Va al contrario ribadito che non v’è ragione per mettere in discussione il principio secondo cui il beneficio della sostituzione della pena detentiva breve possa essere concesso anche ai soggetti in difficoltà economiche che il Giudice ritenga in qualche modo in condizioni di adempiere (salva ovviamente l'ipotesi di conversione ex art. 660 c.p.p., nel caso di inadempimento).

Come questa Corte ha evidenziato, per esercitare il potere discrezionale di sostituire le pene detentive brevi con le pene pecuniarie corrispondenti, il giudice deve tenere conto dei criteri indicati nell'art. 133 c.p., tra i quali è compreso quello delle condizioni di vita Individuale, familiare e sociale dell'imputato, ma non quello delle sue condizioni economiche (sentenza n. 36639/2014 citata).
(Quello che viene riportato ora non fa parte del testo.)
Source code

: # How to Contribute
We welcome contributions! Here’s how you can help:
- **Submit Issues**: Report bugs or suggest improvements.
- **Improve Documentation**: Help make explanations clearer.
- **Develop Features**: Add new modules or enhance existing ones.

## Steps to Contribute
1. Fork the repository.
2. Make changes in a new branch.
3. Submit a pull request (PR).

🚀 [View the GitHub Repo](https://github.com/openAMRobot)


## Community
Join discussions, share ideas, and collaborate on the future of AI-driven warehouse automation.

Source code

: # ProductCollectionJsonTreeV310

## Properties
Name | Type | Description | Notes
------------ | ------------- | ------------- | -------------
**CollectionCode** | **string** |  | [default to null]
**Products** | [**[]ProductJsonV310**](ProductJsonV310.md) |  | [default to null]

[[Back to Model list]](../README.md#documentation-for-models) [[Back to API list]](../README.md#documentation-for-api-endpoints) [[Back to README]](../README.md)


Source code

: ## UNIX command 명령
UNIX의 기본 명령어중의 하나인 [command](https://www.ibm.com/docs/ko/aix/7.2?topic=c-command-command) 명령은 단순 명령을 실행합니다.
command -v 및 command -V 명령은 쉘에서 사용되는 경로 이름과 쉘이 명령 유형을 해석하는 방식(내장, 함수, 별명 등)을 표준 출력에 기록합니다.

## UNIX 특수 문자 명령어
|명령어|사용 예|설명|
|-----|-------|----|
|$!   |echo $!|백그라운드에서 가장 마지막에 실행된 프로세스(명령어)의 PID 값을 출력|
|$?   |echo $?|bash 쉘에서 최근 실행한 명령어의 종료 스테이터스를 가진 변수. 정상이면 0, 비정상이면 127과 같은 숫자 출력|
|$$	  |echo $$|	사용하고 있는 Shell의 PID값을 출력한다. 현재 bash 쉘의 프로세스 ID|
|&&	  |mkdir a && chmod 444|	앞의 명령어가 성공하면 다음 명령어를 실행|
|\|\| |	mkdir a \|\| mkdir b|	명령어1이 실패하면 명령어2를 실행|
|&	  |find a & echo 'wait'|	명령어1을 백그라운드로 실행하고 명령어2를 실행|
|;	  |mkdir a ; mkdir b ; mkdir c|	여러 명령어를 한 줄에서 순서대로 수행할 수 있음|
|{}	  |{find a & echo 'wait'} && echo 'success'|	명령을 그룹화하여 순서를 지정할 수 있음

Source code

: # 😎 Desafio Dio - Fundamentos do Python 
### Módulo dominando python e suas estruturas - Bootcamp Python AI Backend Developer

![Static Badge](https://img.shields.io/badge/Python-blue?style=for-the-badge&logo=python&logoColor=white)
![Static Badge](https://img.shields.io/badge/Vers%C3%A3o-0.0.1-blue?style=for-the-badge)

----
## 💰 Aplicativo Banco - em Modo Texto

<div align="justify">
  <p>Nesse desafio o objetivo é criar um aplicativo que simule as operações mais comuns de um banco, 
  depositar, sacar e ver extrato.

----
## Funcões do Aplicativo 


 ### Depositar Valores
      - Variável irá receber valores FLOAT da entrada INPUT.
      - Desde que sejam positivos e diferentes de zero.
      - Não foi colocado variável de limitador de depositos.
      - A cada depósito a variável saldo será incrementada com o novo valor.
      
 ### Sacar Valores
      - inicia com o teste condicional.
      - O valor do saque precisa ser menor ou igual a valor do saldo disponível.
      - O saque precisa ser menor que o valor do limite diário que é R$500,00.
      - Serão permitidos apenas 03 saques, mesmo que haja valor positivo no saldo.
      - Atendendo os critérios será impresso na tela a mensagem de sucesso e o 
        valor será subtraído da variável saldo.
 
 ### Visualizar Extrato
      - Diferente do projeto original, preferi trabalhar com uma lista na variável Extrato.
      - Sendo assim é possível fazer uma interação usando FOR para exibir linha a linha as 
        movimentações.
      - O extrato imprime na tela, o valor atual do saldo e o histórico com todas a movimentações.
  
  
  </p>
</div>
La sentenza impugnata va conseguentemente annullata in parte qua con rinvio, per nuovo esame, ad altra sezione della Corte di Appello di Brescia, che si attera ai principi sopra esposti.

 

P.Q.M.

 

Annulla la sentenza impugnata, limitatamente alla conversione della pena, con rinvio ad altra sezione della Corte di Appello di Brescia.